First, a surge in the unemployment rate is paradoxically associated with Moon’s job policies.

The Moon administration has been trying to take the initiative in job creation rather than encouraging the private sector to hire new employees.

Moon has focused on creating jobs in the public sector by hiring more civil servants and turning irregular workers into regular ones.  [Korea Times]

You can read more at the link, but I never did see how adding a bunch of government jobs without a justification for them would help the economy?

South Korean President Announces Massive Government Hiring Spree

It looks like there will soon be a lot of job openings in the government sector of South Korea:

The government has pledged to create 810,000 jobs in the public sector as a means to help young people struggling in the tight job market.

The Presidential Committee on Job Creation unveiled the plan as part of a five-year road map Wednesday.

President Moon Jae-in, who presided over the meeting, said the nation’s top 30 business groups will increase hiring by 5.6 percent this year.
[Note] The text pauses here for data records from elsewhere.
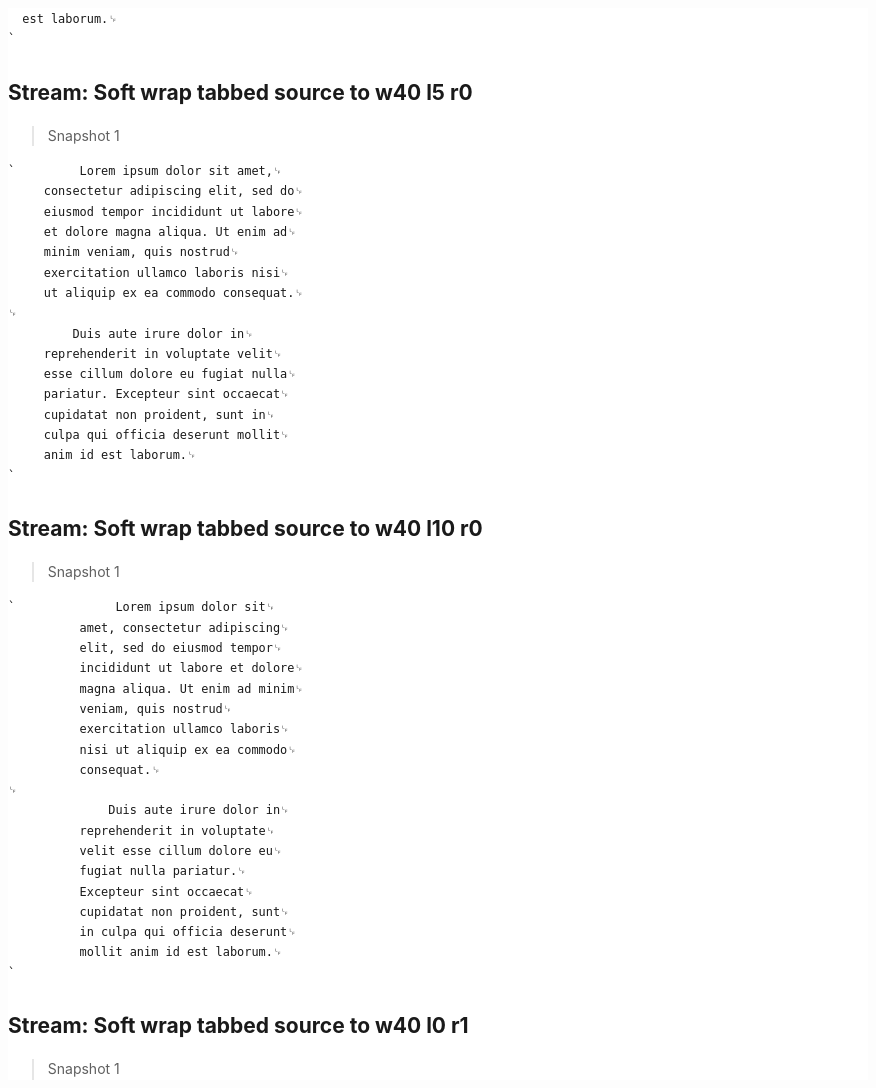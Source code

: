       est laborum.␊
    `

## Stream: Soft wrap tabbed source to w40 l5 r0

> Snapshot 1

    `         Lorem ipsum dolor sit amet,␊
         consectetur adipiscing elit, sed do␊
         eiusmod tempor incididunt ut labore␊
         et dolore magna aliqua. Ut enim ad␊
         minim veniam, quis nostrud␊
         exercitation ullamco laboris nisi␊
         ut aliquip ex ea commodo consequat.␊
    ␊
             Duis aute irure dolor in␊
         reprehenderit in voluptate velit␊
         esse cillum dolore eu fugiat nulla␊
         pariatur. Excepteur sint occaecat␊
         cupidatat non proident, sunt in␊
         culpa qui officia deserunt mollit␊
         anim id est laborum.␊
    `

## Stream: Soft wrap tabbed source to w40 l10 r0

> Snapshot 1

    `              Lorem ipsum dolor sit␊
              amet, consectetur adipiscing␊
              elit, sed do eiusmod tempor␊
              incididunt ut labore et dolore␊
              magna aliqua. Ut enim ad minim␊
              veniam, quis nostrud␊
              exercitation ullamco laboris␊
              nisi ut aliquip ex ea commodo␊
              consequat.␊
    ␊
                  Duis aute irure dolor in␊
              reprehenderit in voluptate␊
              velit esse cillum dolore eu␊
              fugiat nulla pariatur.␊
              Excepteur sint occaecat␊
              cupidatat non proident, sunt␊
              in culpa qui officia deserunt␊
              mollit anim id est laborum.␊
    `

## Stream: Soft wrap tabbed source to w40 l0 r1

> Snapshot 1
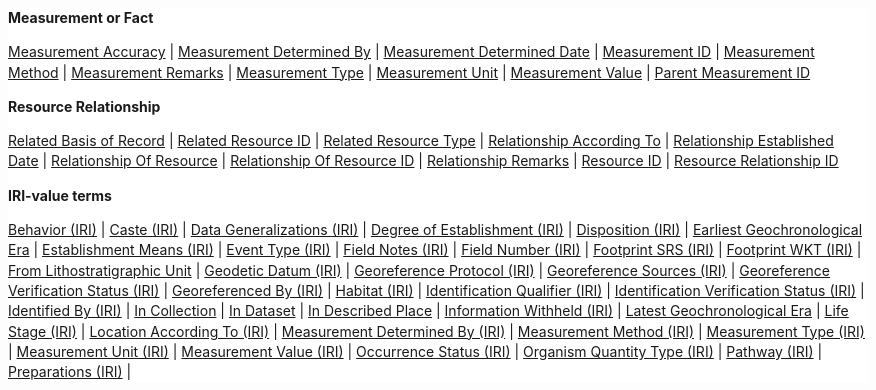 **Measurement or Fact**

[Measurement Accuracy](#dwc_measurementAccuracy) |
[Measurement Determined By](#dwc_measurementDeterminedBy) |
[Measurement Determined Date](#dwc_measurementDeterminedDate) |
[Measurement ID](#dwc_measurementID) |
[Measurement Method](#dwc_measurementMethod) |
[Measurement Remarks](#dwc_measurementRemarks) |
[Measurement Type](#dwc_measurementType) |
[Measurement Unit](#dwc_measurementUnit) |
[Measurement Value](#dwc_measurementValue) |
[Parent Measurement ID](#dwc_parentMeasurementID) 

**Resource Relationship**

[Related Basis of Record](#dwc_RelatedBasisOfRecord) |
[Related Resource ID](#dwc_relatedResourceID) |
[Related Resource Type](#dwc_relatedResourceType) |
[Relationship According To](#dwc_relationshipAccordingTo) |
[Relationship Established Date](#dwc_relationshipEstablishedDate) |
[Relationship Of Resource](#dwc_relationshipOfResource) |
[Relationship Of Resource ID](#dwc_relationshipOfResourceID) |
[Relationship Remarks](#dwc_relationshipRemarks) |
[Resource ID](#dwc_resourceID) |
[Resource Relationship ID](#dwc_resourceRelationshipID) 

**IRI-value terms**

[Behavior (IRI)](#dwciri_behavior) |
[Caste (IRI)](#dwciri_caste) |
[Data Generalizations (IRI)](#dwciri_dataGeneralizations) |
[Degree of Establishment (IRI)](#dwciri_degreeOfEstablishment) |
[Disposition (IRI)](#dwciri_disposition) |
[Earliest Geochronological Era](#dwciri_earliestGeochronologicalEra) |
[Establishment Means (IRI)](#dwciri_establishmentMeans) |
[Event Type (IRI)](#dwciri_eventType) |
[Field Notes (IRI)](#dwciri_fieldNotes) |
[Field Number (IRI)](#dwciri_fieldNumber) |
[Footprint SRS (IRI)](#dwciri_footprintSRS) |
[Footprint WKT (IRI)](#dwciri_footprintWKT) |
[From Lithostratigraphic Unit](#dwciri_fromLithostratigraphicUnit) |
[Geodetic Datum (IRI)](#dwciri_geodeticDatum) |
[Georeference Protocol (IRI)](#dwciri_georeferenceProtocol) |
[Georeference Sources (IRI)](#dwciri_georeferenceSources) |
[Georeference Verification Status (IRI)](#dwciri_georeferenceVerificationStatus) |
[Georeferenced By (IRI)](#dwciri_georeferencedBy) |
[Habitat (IRI)](#dwciri_habitat) |
[Identification Qualifier (IRI)](#dwciri_identificationQualifier) |
[Identification Verification Status (IRI)](#dwciri_identificationVerificationStatus) |
[Identified By (IRI)](#dwciri_identifiedBy) |
[In Collection](#dwciri_inCollection) |
[In Dataset](#dwciri_inDataset) |
[In Described Place](#dwciri_inDescribedPlace) |
[Information Withheld (IRI)](#dwciri_informationWithheld) |
[Latest Geochronological Era](#dwciri_latestGeochronologicalEra) |
[Life Stage (IRI)](#dwciri_lifeStage) |
[Location According To (IRI)](#dwciri_locationAccordingTo) |
[Measurement Determined By (IRI)](#dwciri_measurementDeterminedBy) |
[Measurement Method (IRI)](#dwciri_measurementMethod) |
[Measurement Type (IRI)](#dwciri_measurementType) |
[Measurement Unit (IRI)](#dwciri_measurementUnit) |
[Measurement Value (IRI)](#dwciri_measurementValue) |
[Occurrence Status (IRI)](#dwciri_occurrenceStatus) |
[Organism Quantity Type (IRI)](#dwciri_organismQuantityType) |
[Pathway (IRI)](#dwciri_pathway) |
[Preparations (IRI)](#dwciri_preparations) |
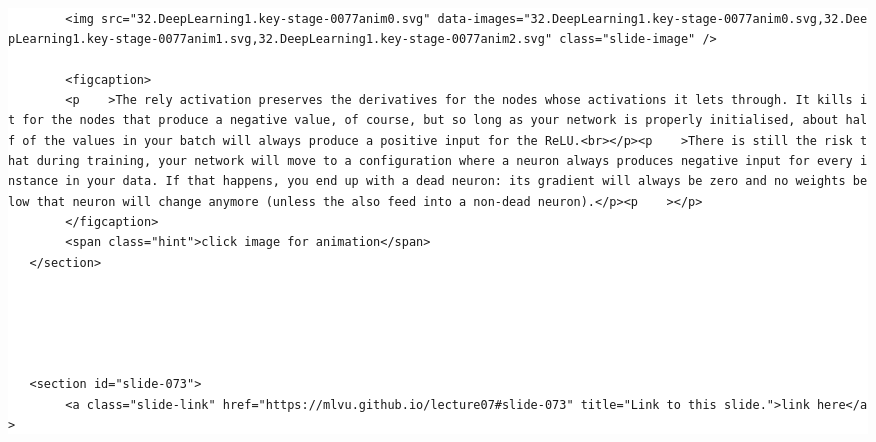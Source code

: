             <img src="32.DeepLearning1.key-stage-0077anim0.svg" data-images="32.DeepLearning1.key-stage-0077anim0.svg,32.DeepLearning1.key-stage-0077anim1.svg,32.DeepLearning1.key-stage-0077anim2.svg" class="slide-image" />

            <figcaption>
            <p    >The rely activation preserves the derivatives for the nodes whose activations it lets through. It kills it for the nodes that produce a negative value, of course, but so long as your network is properly initialised, about half of the values in your batch will always produce a positive input for the ReLU.<br></p><p    >There is still the risk that during training, your network will move to a configuration where a neuron always produces negative input for every instance in your data. If that happens, you end up with a dead neuron: its gradient will always be zero and no weights below that neuron will change anymore (unless the also feed into a non-dead neuron).</p><p    ></p>
            </figcaption>
            <span class="hint">click image for animation</span>
       </section>





       <section id="slide-073">
            <a class="slide-link" href="https://mlvu.github.io/lecture07#slide-073" title="Link to this slide.">link here</a>
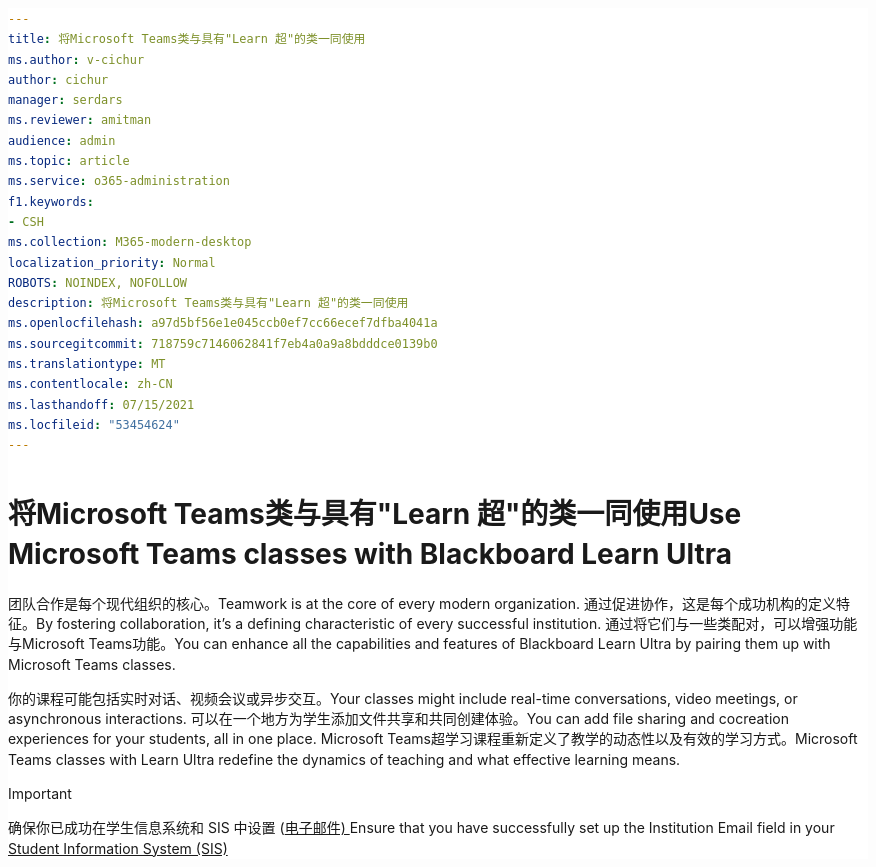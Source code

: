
 ```yaml
---
title: 将Microsoft Teams类与具有"Learn 超"的类一同使用
ms.author: v-cichur
author: cichur
manager: serdars
ms.reviewer: amitman
audience: admin
ms.topic: article
ms.service: o365-administration
f1.keywords:
- CSH
ms.collection: M365-modern-desktop
localization_priority: Normal
ROBOTS: NOINDEX, NOFOLLOW
description: 将Microsoft Teams类与具有"Learn 超"的类一同使用
ms.openlocfilehash: a97d5bf56e1e045ccb0ef7cc66ecef7dfba4041a
ms.sourcegitcommit: 718759c7146062841f7eb4a0a9a8bdddce0139b0
ms.translationtype: MT
ms.contentlocale: zh-CN
ms.lasthandoff: 07/15/2021
ms.locfileid: "53454624"
---
```

# <a name="use-microsoft-teams-classes-with-blackboard-learn-ultra"></a><span data-ttu-id="f14ba-103">将Microsoft Teams类与具有"Learn 超"的类一同使用</span><span class="sxs-lookup"><span data-stu-id="f14ba-103">Use Microsoft Teams classes with Blackboard Learn Ultra</span></span>

<span data-ttu-id="f14ba-104">团队合作是每个现代组织的核心。</span><span class="sxs-lookup"><span data-stu-id="f14ba-104">Teamwork is at the core of every modern organization.</span></span> <span data-ttu-id="f14ba-105">通过促进协作，这是每个成功机构的定义特征。</span><span class="sxs-lookup"><span data-stu-id="f14ba-105">By fostering collaboration, it’s a defining characteristic of every successful institution.</span></span> <span data-ttu-id="f14ba-106">通过将它们与一些类配对，可以增强功能与Microsoft Teams功能。</span><span class="sxs-lookup"><span data-stu-id="f14ba-106">You can enhance all the capabilities and features of Blackboard Learn Ultra by pairing them up with Microsoft Teams classes.</span></span>

<span data-ttu-id="f14ba-107">你的课程可能包括实时对话、视频会议或异步交互。</span><span class="sxs-lookup"><span data-stu-id="f14ba-107">Your classes might include real-time conversations, video meetings, or asynchronous interactions.</span></span> <span data-ttu-id="f14ba-108">可以在一个地方为学生添加文件共享和共同创建体验。</span><span class="sxs-lookup"><span data-stu-id="f14ba-108">You can add file sharing and cocreation experiences for your students, all in one place.</span></span> <span data-ttu-id="f14ba-109">Microsoft Teams超学习课程重新定义了教学的动态性以及有效的学习方式。</span><span class="sxs-lookup"><span data-stu-id="f14ba-109">Microsoft Teams classes with Learn Ultra redefine the dynamics of teaching and what effective learning means.</span></span>

> [!IMPORTANT]
> <span data-ttu-id="f14ba-110">确保你已成功在学生信息系统和 SIS 中设置 ([电子邮件) ](https://help.blackboard.com/Learn/Administrator/SaaS/Integrations/Student_Information_System/SIS_Planning)</span><span class="sxs-lookup"><span data-stu-id="f14ba-110">Ensure that you have successfully set up the Institution Email field in your [Student Information System (SIS)](https://help.blackboard.com/Learn/Administrator/SaaS/Integrations/Student_Information_System/SIS_Planning)</span></span>
>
On top of creating more jobs on the public sector, Moon called for private companies to join the campaign to hire more employees. “Hyundai Motor converted 7,000 subcontractors into regular workers. KT, Hanwha, POSCO and Doosan Group will also join the campaign to create more jobs,” he said.

Moon said the government will support innovative companies that actively hire more young people.

Under the plan, the government will create 340,000 jobs in the social services sector. It will start by adding 170,000 jobs in child care and nursing this year, for which there is a high demand.

An additional 170,000 positions will be created in the culture, sports and environment sectors.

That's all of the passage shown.